[This is a revised and expanded version of an article that was originally published as part of a special feature on homosexuality in the Summer 2004 issue of Notre Dame Magazine. In 2005, the Catholic Press Association gave first place in the “Best investigative writing or analysis” category to the authors who contributed to the special feature.]
It’s a love that has wings, a counter-cultural calling that turns restraint into the joy of liberation in Christ.
“Looks about half full,” I say as I hand the dipstick to my friend Mark. I’m perched awkwardly on the wing strut of a Cessna 172 under a drizzly Northwest sky. After tightening the fuel cap, I climb down from the wing and check the oil level, while Mark inspects the control surface linkages. Then we get into the cockpit, strap in, and go down the pre-start checklist. The engine rumbles to life, and we taxi out to the runway.
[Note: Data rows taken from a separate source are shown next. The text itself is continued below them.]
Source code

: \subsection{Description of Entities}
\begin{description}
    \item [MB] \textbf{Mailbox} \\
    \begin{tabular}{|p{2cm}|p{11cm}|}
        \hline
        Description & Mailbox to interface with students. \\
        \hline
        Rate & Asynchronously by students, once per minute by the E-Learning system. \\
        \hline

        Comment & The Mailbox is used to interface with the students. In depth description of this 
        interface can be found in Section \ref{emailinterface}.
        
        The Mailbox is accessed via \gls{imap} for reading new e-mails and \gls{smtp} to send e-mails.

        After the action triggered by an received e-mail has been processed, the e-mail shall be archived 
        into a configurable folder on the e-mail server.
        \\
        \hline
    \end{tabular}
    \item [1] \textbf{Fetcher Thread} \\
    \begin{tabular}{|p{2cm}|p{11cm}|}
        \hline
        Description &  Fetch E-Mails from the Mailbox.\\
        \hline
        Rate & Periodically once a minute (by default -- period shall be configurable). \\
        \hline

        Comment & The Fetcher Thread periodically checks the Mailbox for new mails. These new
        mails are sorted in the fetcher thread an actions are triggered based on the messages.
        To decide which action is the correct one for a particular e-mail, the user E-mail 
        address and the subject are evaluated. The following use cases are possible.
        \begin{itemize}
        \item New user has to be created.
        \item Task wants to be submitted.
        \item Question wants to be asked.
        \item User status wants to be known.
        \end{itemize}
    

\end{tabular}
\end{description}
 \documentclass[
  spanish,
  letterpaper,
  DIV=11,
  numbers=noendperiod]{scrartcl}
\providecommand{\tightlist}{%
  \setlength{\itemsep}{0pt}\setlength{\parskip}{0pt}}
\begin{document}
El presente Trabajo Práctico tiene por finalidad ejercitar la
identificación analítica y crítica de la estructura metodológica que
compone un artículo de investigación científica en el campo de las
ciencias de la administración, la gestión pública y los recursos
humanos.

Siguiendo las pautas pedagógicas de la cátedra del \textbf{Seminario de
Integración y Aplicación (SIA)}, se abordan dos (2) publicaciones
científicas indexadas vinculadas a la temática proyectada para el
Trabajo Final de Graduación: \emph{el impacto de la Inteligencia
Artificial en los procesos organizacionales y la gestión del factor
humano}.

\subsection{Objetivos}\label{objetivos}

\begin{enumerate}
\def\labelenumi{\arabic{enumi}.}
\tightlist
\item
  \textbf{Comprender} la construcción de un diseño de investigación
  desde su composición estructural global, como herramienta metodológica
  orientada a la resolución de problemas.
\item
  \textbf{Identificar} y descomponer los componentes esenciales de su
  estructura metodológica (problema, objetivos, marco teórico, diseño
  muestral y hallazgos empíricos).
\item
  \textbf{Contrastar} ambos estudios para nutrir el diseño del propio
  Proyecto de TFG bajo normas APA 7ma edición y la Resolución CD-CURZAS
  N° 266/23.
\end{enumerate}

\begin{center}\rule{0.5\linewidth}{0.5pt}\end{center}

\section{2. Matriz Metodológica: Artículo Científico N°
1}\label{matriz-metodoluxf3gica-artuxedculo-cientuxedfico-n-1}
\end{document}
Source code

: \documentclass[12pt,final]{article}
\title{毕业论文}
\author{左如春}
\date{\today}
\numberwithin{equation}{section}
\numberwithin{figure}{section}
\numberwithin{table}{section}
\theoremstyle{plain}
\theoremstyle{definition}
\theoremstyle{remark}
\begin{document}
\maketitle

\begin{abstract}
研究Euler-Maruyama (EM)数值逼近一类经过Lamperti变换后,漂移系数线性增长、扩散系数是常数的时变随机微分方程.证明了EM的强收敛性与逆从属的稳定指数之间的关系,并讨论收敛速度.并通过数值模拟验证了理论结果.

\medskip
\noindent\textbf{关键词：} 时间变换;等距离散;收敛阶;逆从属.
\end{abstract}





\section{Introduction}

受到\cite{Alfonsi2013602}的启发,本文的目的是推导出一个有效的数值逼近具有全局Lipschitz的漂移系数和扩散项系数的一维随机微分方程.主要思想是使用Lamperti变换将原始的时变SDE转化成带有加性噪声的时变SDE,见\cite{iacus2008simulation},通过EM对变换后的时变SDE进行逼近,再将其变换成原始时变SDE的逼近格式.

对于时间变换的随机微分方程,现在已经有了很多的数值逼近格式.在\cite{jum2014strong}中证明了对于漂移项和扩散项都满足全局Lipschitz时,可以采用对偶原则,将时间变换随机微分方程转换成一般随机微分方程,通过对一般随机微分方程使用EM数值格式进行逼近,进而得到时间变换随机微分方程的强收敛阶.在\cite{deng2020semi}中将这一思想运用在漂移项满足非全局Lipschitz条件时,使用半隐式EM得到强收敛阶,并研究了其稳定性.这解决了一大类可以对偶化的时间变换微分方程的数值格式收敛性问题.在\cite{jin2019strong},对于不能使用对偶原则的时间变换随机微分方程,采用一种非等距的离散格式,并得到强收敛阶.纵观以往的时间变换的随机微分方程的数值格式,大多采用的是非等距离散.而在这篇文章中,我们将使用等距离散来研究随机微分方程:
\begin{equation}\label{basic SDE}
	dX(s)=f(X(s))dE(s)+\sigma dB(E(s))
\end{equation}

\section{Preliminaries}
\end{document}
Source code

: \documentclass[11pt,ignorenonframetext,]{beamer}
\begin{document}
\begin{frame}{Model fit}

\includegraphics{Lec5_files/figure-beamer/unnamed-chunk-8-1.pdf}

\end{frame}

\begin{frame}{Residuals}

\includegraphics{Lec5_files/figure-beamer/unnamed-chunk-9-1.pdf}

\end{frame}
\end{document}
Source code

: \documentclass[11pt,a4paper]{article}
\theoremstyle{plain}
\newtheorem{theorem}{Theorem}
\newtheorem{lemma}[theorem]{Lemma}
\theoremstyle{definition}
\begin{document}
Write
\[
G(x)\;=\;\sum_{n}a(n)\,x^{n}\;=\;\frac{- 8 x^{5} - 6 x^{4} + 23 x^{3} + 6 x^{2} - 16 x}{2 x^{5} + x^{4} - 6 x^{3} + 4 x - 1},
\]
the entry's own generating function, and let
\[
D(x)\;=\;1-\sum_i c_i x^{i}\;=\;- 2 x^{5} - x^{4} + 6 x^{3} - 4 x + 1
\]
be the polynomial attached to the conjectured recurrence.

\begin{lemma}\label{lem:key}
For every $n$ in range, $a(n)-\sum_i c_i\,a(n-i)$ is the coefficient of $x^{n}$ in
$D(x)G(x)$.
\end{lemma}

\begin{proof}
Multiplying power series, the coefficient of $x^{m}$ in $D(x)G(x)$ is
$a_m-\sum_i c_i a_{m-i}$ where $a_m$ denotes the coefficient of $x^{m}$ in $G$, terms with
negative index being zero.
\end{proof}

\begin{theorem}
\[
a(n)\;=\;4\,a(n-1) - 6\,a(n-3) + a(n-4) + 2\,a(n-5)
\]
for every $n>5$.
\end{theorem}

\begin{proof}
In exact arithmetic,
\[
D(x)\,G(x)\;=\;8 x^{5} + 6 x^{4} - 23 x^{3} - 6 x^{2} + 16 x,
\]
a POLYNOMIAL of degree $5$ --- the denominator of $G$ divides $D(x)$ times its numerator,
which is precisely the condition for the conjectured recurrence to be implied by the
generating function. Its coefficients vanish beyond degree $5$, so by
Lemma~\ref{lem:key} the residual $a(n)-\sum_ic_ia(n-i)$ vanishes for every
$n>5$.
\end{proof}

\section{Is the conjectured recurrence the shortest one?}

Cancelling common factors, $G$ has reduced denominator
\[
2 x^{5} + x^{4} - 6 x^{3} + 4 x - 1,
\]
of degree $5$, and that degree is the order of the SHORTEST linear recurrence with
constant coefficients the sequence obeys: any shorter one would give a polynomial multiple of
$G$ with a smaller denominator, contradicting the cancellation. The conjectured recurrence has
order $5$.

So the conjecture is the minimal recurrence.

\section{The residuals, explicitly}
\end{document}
After another checklist, Mark opens up the throttle, and we’re off, down the runway and into the battleship gray sky.
As we climb over an open field at the end of the runway, I remember: Almost a decade ago—long before Mark and I became friends and began to fly together—my friend Jason and I lay side by side in that same field, our hands behind our heads, watching the summer stars.
“Think there’s Someone out there?” he asked.
“Yeah,” I replied. “Probably.”
We had both lost the easy certainties of childhood, and were wandering in the shadowlands. Scientific evidence about evolution made it difficult for me to accept the Bible, and modern psychology made the church’s sexual morality seem out of date. Jason’s doubts were more about the problem of evil: How could a good God allow so much meaningless pain and suffering? How could one believe in a God who let innocent children die? Yet through the doubt and confusion, we still could not shake our sense that God existed. We often doubted that He cared about the details of individual lives. We also resented His existence: we were both breaking free from our parents’ authority and disliked God’s interference even more than the kind imposed by adults. But as we both wrestled with these uncertainties, we also felt that the alternatives offered shallow answers to life’s deepest questions: Who am I? What is the meaning of life? What happens after death? The highest wisdom of modern philosophies seemed to be “eat, drink and be merry, for tomorrow we die.” And so we lay in this field, where the dry grass prickled our backs and the sky stretched overhead, and talked about these questions and about things ephemeral as well.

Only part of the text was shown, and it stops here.